Blue Byline

A cop's perspective of the news and South Sound matters

The Country of Gotham

Post by Brian O'Neill on Oct. 26, 2011 at 9:56 pm with 13 Comments »
October 26, 2011 9:56 pm

This is the second in a 2-part series on vigilantes.

In the shadow of buildings or under dark roadways, bodies are tossed in heaps like so much garbage. This is the gruesome landscape of a violence-plagued Mexico, a country enduring a years-old civil war waged on many fronts: Drug cartels vs. the government; drug cartel vs. drug cartel; the government vs. corrupt government officials.

But this latest discovery of stacked corpses was apparently the work of a new player on the scene. Vigilantes have entered the war.

According to a disturbing Wall Street Journal story those responsible for scores of bodies dumped in the eastern state of Veracruz call themselves “Mata Zetas.” Their name (which literally translates as “Zeta Killers”) leaves little doubt that this group’s mission statement is to rid  Veracruz of the country’s most notorious cartel. This violent new group already holds a darkly charismatic appeal for many Mexicans weary of cartel killings.
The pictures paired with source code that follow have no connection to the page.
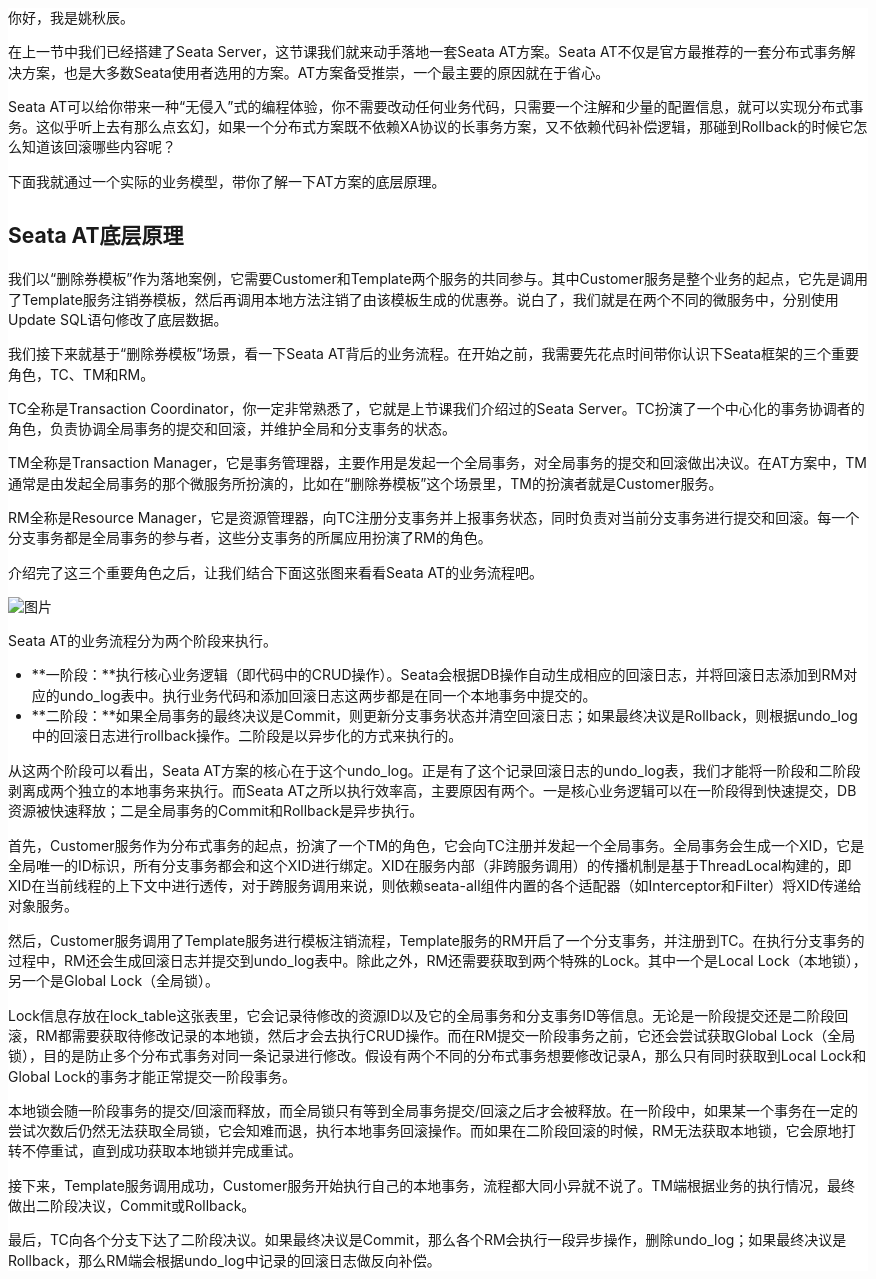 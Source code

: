 你好，我是姚秋辰。

在上一节中我们已经搭建了Seata Server，这节课我们就来动手落地一套Seata AT方案。Seata AT不仅是官方最推荐的一套分布式事务解决方案，也是大多数Seata使用者选用的方案。AT方案备受推崇，一个最主要的原因就在于省心。

Seata AT可以给你带来一种“无侵入”式的编程体验，你不需要改动任何业务代码，只需要一个注解和少量的配置信息，就可以实现分布式事务。这似乎听上去有那么点玄幻，如果一个分布式方案既不依赖XA协议的长事务方案，又不依赖代码补偿逻辑，那碰到Rollback的时候它怎么知道该回滚哪些内容呢？

下面我就通过一个实际的业务模型，带你了解一下AT方案的底层原理。

## Seata AT底层原理

我们以“删除券模板”作为落地案例，它需要Customer和Template两个服务的共同参与。其中Customer服务是整个业务的起点，它先是调用了Template服务注销券模板，然后再调用本地方法注销了由该模板生成的优惠券。说白了，我们就是在两个不同的微服务中，分别使用Update SQL语句修改了底层数据。

我们接下来就基于“删除券模板”场景，看一下Seata AT背后的业务流程。在开始之前，我需要先花点时间带你认识下Seata框架的三个重要角色，TC、TM和RM。

TC全称是Transaction Coordinator，你一定非常熟悉了，它就是上节课我们介绍过的Seata Server。TC扮演了一个中心化的事务协调者的角色，负责协调全局事务的提交和回滚，并维护全局和分支事务的状态。

TM全称是Transaction Manager，它是事务管理器，主要作用是发起一个全局事务，对全局事务的提交和回滚做出决议。在AT方案中，TM通常是由发起全局事务的那个微服务所扮演的，比如在“删除券模板”这个场景里，TM的扮演者就是Customer服务。

RM全称是Resource Manager，它是资源管理器，向TC注册分支事务并上报事务状态，同时负责对当前分支事务进行提交和回滚。每一个分支事务都是全局事务的参与者，这些分支事务的所属应用扮演了RM的角色。

介绍完了这三个重要角色之后，让我们结合下面这张图来看看Seata AT的业务流程吧。

![图片](https://static001.geekbang.org/resource/image/58/3a/580e50d523067f4eedb69edca017433a.jpg?wh=1920x827)

Seata AT的业务流程分为两个阶段来执行。

- **一阶段：**执行核心业务逻辑（即代码中的CRUD操作）。Seata会根据DB操作自动生成相应的回滚日志，并将回滚日志添加到RM对应的undo\_log表中。执行业务代码和添加回滚日志这两步都是在同一个本地事务中提交的。
- **二阶段：**如果全局事务的最终决议是Commit，则更新分支事务状态并清空回滚日志；如果最终决议是Rollback，则根据undo\_log中的回滚日志进行rollback操作。二阶段是以异步化的方式来执行的。

从这两个阶段可以看出，Seata AT方案的核心在于这个undo\_log。正是有了这个记录回滚日志的undo\_log表，我们才能将一阶段和二阶段剥离成两个独立的本地事务来执行。而Seata AT之所以执行效率高，主要原因有两个。一是核心业务逻辑可以在一阶段得到快速提交，DB资源被快速释放；二是全局事务的Commit和Rollback是异步执行。

首先，Customer服务作为分布式事务的起点，扮演了一个TM的角色，它会向TC注册并发起一个全局事务。全局事务会生成一个XID，它是全局唯一的ID标识，所有分支事务都会和这个XID进行绑定。XID在服务内部（非跨服务调用）的传播机制是基于ThreadLocal构建的，即XID在当前线程的上下文中进行透传，对于跨服务调用来说，则依赖seata-all组件内置的各个适配器（如Interceptor和Filter）将XID传递给对象服务。

然后，Customer服务调用了Template服务进行模板注销流程，Template服务的RM开启了一个分支事务，并注册到TC。在执行分支事务的过程中，RM还会生成回滚日志并提交到undo\_log表中。除此之外，RM还需要获取到两个特殊的Lock。其中一个是Local Lock（本地锁），另一个是Global Lock（全局锁）。

Lock信息存放在lock\_table这张表里，它会记录待修改的资源ID以及它的全局事务和分支事务ID等信息。无论是一阶段提交还是二阶段回滚，RM都需要获取待修改记录的本地锁，然后才会去执行CRUD操作。而在RM提交一阶段事务之前，它还会尝试获取Global Lock（全局锁），目的是防止多个分布式事务对同一条记录进行修改。假设有两个不同的分布式事务想要修改记录A，那么只有同时获取到Local Lock和Global Lock的事务才能正常提交一阶段事务。

本地锁会随一阶段事务的提交/回滚而释放，而全局锁只有等到全局事务提交/回滚之后才会被释放。在一阶段中，如果某一个事务在一定的尝试次数后仍然无法获取全局锁，它会知难而退，执行本地事务回滚操作。而如果在二阶段回滚的时候，RM无法获取本地锁，它会原地打转不停重试，直到成功获取本地锁并完成重试。

接下来，Template服务调用成功，Customer服务开始执行自己的本地事务，流程都大同小异就不说了。TM端根据业务的执行情况，最终做出二阶段决议，Commit或Rollback。

最后，TC向各个分支下达了二阶段决议。如果最终决议是Commit，那么各个RM会执行一段异步操作，删除undo\_log；如果最终决议是Rollback，那么RM端会根据undo\_log中记录的回滚日志做反向补偿。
The Zeta Killers (Agence France-Presse/Getty Images)

In a region that has seen so much drug-related violence and police corruption it is easy to see why a vigilante group such as the Mata Zetas could exist. The statistics are staggering. The WSJ reported that approximately 43,000 people have died in cartel-related violence over the last four years alone. In addition, a Trib report chronicles the endemic corruption in Veracruz’ state police force where some 1,000 officers have been fired for failing recent polygraph exams. Weeding out the remaining rotten cops will take still more time, and the cartels will use the interim to further cement their footing.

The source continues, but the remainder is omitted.